これは、Tessellation-Free Displacement Mapping(テッセレーション不要ディスプレイスメントマッピング)で、ジオメトリを細かく分割せずにディスプレイスメントマッピングを適用してレンダリングすることができる手法が採用されているかと思います。これによりがメモリ消費や描画負荷の増大を防ぐことが可能となります。

ほかにも、新しいPhysical Sun & Skyオブジェクトに関連した機能と思われる夜空(Physical Sun Night Sky)も計画されているようです。
価格とシステム要件
Redshift 2026は、次のシステムで利用できます。
オペレーティングシステム
- Microsoft Windows: 64 ビット Windows 10 および Windows 11
- Linux: glibc 2.28 以降を搭載した 64 ビット ディストリビューション
- Apple macOS 13.3+ (Ventura) および 14.1+ (Sonoma)。
サポートされている3Dアプリケーション
- Autodesk Maya (Windows、macOS): 64 ビット版。
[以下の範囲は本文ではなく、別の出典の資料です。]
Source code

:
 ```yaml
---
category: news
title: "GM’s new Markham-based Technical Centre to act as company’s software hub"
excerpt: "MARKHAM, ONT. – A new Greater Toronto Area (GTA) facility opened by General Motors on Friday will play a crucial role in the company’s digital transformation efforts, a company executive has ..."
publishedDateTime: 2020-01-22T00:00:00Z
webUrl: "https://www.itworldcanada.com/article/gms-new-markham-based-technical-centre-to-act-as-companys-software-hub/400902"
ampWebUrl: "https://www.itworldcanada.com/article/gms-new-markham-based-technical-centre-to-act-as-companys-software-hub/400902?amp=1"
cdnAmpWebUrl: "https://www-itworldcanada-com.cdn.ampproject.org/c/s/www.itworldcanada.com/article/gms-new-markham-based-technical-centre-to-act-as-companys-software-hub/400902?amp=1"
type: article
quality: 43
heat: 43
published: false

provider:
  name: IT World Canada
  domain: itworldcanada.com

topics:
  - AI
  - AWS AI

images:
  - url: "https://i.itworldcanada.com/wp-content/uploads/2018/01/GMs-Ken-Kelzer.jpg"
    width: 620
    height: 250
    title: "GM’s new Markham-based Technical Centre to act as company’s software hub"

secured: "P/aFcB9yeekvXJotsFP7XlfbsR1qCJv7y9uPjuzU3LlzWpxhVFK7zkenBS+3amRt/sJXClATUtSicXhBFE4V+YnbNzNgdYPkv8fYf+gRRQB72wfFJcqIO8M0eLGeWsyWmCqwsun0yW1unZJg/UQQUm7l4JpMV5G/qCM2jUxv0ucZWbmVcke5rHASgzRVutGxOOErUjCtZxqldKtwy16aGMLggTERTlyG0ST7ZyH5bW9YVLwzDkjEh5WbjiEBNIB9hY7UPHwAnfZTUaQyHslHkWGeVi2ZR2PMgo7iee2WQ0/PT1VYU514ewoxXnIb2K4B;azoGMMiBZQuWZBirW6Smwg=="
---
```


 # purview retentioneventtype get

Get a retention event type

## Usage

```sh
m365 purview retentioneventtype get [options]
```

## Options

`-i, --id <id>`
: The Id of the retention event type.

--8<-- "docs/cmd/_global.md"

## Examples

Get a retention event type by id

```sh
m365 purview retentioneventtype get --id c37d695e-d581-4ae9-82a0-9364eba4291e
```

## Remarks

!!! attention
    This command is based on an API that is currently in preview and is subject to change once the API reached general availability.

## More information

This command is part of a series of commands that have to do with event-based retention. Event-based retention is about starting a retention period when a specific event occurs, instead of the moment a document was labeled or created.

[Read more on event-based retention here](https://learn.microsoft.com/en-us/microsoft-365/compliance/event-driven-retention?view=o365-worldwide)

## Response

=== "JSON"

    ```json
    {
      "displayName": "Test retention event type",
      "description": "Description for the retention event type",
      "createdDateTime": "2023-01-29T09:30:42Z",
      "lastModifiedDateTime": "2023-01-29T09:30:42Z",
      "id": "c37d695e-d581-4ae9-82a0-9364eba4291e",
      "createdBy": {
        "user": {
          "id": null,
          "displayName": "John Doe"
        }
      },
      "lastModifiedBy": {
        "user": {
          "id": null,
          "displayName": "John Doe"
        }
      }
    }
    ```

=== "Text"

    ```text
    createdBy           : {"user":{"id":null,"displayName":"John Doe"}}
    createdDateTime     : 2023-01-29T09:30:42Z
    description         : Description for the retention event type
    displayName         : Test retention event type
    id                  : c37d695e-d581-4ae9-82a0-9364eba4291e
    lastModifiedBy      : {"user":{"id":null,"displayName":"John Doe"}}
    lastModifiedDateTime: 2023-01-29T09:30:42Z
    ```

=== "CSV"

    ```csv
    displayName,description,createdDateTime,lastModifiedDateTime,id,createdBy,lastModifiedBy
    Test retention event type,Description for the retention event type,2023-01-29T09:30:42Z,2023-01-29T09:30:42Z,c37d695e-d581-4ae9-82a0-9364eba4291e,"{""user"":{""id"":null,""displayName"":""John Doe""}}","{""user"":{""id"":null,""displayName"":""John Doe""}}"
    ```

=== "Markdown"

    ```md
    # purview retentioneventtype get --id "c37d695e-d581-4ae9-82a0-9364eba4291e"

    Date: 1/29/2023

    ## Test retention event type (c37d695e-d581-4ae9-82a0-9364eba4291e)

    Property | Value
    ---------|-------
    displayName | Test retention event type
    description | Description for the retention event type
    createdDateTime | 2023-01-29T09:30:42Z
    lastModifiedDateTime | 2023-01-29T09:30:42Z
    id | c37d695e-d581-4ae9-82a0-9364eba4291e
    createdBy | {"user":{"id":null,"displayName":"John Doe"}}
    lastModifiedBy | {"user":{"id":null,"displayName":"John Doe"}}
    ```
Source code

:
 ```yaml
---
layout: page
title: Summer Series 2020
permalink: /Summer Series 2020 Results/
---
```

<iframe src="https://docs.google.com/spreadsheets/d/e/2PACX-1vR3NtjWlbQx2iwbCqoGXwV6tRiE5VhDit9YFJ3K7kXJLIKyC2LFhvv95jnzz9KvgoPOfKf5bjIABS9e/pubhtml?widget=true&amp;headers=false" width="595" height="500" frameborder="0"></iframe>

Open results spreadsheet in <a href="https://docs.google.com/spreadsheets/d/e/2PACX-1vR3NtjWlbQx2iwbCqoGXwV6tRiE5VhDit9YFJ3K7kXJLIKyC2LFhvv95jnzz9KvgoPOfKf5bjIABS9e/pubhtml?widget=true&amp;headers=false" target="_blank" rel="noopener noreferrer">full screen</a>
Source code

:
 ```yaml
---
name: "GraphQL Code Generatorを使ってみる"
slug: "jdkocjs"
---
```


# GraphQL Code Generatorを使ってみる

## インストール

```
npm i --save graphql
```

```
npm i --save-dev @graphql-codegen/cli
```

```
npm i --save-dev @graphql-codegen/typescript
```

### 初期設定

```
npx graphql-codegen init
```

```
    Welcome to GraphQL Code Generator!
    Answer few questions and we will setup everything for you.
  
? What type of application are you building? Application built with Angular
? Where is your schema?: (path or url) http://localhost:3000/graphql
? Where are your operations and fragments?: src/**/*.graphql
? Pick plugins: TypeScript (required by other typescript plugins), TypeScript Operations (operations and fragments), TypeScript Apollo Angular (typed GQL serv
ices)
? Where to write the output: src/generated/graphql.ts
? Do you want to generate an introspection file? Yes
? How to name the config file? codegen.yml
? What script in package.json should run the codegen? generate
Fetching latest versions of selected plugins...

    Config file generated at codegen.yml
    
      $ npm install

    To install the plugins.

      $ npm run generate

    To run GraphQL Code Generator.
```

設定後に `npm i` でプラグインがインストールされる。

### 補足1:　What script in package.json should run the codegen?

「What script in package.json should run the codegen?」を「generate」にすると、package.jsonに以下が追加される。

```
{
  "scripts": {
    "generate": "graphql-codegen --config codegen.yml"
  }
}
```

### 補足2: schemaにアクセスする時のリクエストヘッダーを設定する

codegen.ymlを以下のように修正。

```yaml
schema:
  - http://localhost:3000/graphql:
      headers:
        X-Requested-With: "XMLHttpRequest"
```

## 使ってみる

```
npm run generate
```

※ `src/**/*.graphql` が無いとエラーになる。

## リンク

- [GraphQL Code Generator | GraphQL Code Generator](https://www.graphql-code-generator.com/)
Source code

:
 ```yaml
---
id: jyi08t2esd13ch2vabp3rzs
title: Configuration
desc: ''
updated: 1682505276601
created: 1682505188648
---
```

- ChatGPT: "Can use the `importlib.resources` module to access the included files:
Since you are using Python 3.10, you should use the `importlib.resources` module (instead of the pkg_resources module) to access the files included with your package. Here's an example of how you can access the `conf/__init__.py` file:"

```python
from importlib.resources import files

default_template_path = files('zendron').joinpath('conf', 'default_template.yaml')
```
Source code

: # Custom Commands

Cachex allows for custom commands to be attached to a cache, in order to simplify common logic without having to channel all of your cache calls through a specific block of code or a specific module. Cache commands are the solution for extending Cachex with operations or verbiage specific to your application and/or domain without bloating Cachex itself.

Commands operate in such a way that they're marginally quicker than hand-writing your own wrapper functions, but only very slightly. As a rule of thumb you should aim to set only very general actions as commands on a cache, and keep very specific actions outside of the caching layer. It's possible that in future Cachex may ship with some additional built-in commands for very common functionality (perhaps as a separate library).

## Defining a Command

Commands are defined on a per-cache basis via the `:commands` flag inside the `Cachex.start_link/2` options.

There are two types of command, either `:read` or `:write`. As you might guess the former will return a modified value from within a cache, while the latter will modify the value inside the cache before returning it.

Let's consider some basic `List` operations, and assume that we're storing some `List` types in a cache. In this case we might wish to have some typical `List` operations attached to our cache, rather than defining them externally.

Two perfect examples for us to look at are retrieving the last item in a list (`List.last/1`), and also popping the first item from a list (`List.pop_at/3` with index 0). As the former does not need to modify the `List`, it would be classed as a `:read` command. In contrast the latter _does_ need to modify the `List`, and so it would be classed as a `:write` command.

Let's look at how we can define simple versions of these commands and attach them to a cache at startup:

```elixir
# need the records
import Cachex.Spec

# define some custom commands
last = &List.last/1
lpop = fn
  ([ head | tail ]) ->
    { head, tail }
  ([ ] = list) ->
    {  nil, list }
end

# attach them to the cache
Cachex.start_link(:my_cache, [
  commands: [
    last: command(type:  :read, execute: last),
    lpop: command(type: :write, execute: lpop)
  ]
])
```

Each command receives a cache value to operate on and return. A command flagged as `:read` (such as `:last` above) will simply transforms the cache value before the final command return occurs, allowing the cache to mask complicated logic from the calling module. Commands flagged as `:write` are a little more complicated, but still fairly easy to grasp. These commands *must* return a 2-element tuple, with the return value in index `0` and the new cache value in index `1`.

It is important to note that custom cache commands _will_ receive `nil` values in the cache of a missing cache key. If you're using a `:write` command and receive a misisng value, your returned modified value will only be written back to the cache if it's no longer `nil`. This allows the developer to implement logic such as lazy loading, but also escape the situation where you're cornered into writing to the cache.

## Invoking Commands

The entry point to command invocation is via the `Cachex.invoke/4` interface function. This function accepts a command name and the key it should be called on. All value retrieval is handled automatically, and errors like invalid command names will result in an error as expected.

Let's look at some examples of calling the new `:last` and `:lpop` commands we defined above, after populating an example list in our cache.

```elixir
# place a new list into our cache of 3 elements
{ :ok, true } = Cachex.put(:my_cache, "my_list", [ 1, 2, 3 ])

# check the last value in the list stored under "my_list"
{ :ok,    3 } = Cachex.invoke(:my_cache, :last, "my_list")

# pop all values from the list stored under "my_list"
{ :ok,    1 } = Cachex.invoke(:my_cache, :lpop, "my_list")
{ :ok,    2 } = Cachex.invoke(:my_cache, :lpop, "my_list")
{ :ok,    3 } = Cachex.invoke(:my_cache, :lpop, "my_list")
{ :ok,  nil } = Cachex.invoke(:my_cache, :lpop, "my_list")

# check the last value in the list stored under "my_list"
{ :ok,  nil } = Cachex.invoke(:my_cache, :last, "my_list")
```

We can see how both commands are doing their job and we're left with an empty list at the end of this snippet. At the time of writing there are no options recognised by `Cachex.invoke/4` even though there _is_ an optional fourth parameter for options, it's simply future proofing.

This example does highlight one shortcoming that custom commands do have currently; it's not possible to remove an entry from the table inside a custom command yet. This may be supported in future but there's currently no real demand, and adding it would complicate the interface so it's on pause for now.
2018 以降
- Autodesk Maya (Linux): 64 ビット版。2022 以降
- Autodesk 3ds Max (Windows): 64 ビット版。2018 以降
- Maxon Cinema 4D (Windows、macOS、Linux CommandLine): 64 ビット版。R25 以降
- SideFX Houdini (Windows、macOS、Linux): 64 ビット版。18.5 以降
- Foundry Katana (Windows、Linux): 64 ビット版。4.5v1 以降
- Blender (Windows、Linux): 64 ビット版。3.1.0LTS 以降
より詳しいシステム要件はこちらから
価格はサブスクリプションで8,800円/月または50,820円/年です。
また、Redshiftは、Cinema 4DのライセンスとCinema 4D 、Redshift 、RedGiant はMaxonの製品が全て利用できるサブスクリプション『MAXON ONE』の一部としても利用できます。